• _ASSIGNED TASK_
Filter the listing below down to the lines holding the word "número", and copy those lines.

• _RECORDS PROVIDED_
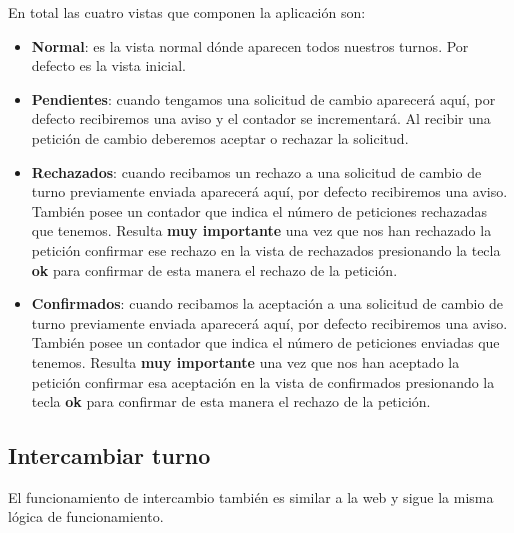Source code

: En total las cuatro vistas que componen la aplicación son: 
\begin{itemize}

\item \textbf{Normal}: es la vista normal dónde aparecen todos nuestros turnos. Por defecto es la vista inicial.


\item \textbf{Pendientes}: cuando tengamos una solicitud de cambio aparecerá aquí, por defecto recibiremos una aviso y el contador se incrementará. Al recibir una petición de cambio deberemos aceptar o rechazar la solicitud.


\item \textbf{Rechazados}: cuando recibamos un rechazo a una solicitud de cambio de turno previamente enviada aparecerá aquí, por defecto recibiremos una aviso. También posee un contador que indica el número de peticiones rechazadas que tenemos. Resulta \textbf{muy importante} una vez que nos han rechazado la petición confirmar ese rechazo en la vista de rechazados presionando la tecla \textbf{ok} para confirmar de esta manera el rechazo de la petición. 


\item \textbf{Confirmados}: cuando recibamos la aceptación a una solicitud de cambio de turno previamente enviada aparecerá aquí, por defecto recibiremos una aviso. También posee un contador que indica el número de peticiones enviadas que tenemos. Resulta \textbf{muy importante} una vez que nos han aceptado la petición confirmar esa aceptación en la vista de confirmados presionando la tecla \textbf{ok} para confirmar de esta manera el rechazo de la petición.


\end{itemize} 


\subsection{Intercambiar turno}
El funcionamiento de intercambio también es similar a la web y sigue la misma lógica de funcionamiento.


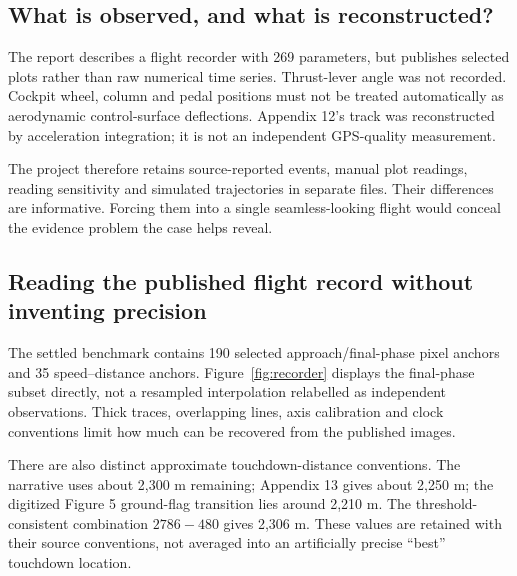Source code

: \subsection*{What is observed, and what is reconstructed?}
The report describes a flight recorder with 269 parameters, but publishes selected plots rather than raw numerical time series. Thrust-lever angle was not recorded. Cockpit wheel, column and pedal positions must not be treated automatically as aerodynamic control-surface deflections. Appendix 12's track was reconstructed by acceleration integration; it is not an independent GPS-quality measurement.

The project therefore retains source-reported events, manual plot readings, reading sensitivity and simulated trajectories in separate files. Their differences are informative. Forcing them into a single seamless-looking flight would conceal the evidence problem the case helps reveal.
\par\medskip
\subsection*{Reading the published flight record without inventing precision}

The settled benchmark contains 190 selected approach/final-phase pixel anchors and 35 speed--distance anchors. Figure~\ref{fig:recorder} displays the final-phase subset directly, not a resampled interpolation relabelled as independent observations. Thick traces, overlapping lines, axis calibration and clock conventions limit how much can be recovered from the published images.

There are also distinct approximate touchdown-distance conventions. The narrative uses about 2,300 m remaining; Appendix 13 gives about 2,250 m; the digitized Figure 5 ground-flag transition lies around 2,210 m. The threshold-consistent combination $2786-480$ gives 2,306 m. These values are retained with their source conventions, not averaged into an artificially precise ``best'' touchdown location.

• _RESPONSE_
\item \textbf{Rechazados}: cuando recibamos un rechazo a una solicitud de cambio de turno previamente enviada aparecerá aquí, por defecto recibiremos una aviso. También posee un contador que indica el número de peticiones rechazadas que tenemos. Resulta \textbf{muy importante} una vez que nos han rechazado la petición confirmar ese rechazo en la vista de rechazados presionando la tecla \textbf{ok} para confirmar de esta manera el rechazo de la petición. 
\item \textbf{Confirmados}: cuando recibamos la aceptación a una solicitud de cambio de turno previamente enviada aparecerá aquí, por defecto recibiremos una aviso. También posee un contador que indica el número de peticiones enviadas que tenemos. Resulta \textbf{muy importante} una vez que nos han aceptado la petición confirmar esa aceptación en la vista de confirmados presionando la tecla \textbf{ok} para confirmar de esta manera el rechazo de la petición.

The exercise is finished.